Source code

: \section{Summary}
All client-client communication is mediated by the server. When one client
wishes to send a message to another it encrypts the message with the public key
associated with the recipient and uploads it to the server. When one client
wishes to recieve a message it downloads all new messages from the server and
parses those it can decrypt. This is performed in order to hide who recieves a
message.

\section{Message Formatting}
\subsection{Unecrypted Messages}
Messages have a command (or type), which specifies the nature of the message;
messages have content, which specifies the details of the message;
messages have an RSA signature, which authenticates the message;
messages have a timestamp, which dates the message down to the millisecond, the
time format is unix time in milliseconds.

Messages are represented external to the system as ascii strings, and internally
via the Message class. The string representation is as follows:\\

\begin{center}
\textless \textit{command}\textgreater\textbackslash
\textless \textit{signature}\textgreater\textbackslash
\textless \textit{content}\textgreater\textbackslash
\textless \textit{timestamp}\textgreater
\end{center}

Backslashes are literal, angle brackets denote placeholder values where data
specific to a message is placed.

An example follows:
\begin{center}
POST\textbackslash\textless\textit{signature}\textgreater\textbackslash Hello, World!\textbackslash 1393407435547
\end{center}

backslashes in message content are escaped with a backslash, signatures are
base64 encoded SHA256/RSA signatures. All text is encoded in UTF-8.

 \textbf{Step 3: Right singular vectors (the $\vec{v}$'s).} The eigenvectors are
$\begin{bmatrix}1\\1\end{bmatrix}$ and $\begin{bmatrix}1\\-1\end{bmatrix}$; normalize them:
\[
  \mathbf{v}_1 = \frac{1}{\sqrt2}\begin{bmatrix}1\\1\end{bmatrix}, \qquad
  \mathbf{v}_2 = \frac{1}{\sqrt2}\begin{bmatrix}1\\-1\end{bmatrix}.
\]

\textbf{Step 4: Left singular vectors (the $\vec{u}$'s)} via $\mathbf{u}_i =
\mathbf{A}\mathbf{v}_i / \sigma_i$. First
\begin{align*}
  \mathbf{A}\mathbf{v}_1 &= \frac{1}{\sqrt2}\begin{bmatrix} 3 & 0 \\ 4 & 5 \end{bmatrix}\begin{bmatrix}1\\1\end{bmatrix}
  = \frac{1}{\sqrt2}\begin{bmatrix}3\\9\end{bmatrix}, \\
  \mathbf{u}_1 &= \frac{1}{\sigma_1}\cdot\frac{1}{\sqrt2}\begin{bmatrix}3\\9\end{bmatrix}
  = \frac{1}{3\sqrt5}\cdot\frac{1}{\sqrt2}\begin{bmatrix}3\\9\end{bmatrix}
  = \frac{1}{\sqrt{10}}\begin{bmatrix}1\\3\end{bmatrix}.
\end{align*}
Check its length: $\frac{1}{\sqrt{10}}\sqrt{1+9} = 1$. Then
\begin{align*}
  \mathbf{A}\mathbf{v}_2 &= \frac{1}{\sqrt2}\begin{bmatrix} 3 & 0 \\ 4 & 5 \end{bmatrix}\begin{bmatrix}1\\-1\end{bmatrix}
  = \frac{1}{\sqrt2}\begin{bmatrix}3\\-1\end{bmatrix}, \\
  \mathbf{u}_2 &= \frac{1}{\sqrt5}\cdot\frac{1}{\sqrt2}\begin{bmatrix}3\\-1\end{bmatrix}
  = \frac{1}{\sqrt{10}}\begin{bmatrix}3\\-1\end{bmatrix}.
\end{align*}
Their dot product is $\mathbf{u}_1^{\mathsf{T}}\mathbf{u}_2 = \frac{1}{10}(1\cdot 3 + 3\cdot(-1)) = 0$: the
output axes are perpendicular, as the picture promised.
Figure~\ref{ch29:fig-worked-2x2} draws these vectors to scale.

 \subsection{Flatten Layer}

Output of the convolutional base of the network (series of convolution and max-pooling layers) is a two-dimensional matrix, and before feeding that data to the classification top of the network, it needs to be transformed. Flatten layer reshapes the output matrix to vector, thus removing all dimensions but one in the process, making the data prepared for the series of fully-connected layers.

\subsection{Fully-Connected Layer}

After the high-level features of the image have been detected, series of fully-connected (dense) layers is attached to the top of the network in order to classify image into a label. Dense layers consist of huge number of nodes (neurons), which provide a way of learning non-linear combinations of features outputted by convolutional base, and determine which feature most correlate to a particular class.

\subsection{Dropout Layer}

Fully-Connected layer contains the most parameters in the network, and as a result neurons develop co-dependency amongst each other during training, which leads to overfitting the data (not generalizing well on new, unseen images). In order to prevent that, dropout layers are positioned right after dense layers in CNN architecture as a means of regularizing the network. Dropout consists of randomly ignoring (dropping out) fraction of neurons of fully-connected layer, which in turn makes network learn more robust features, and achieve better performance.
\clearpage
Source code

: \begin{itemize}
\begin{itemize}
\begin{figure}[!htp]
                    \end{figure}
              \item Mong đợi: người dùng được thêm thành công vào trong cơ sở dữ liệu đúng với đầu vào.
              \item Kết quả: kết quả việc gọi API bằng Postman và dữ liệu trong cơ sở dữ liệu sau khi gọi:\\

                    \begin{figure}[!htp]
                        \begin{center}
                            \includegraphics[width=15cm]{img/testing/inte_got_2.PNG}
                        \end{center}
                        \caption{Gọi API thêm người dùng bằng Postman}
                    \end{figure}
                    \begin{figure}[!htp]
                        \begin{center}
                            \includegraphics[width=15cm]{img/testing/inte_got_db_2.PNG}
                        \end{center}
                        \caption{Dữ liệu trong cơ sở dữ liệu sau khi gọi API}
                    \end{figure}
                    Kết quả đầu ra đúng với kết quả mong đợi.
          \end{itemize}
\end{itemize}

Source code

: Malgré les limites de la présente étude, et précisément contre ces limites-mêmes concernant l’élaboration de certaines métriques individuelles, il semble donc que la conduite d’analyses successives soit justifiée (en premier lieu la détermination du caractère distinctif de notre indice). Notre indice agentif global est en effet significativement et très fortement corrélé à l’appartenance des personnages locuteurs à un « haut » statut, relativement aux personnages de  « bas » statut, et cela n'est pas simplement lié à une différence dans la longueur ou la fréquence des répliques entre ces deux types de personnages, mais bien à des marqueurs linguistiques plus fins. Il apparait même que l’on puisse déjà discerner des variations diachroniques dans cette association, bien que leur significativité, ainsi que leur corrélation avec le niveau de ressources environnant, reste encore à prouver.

****

• [Your task]: From the data above, say how many lines include "trong", and write nothing but the number.

• [Answer box]: 3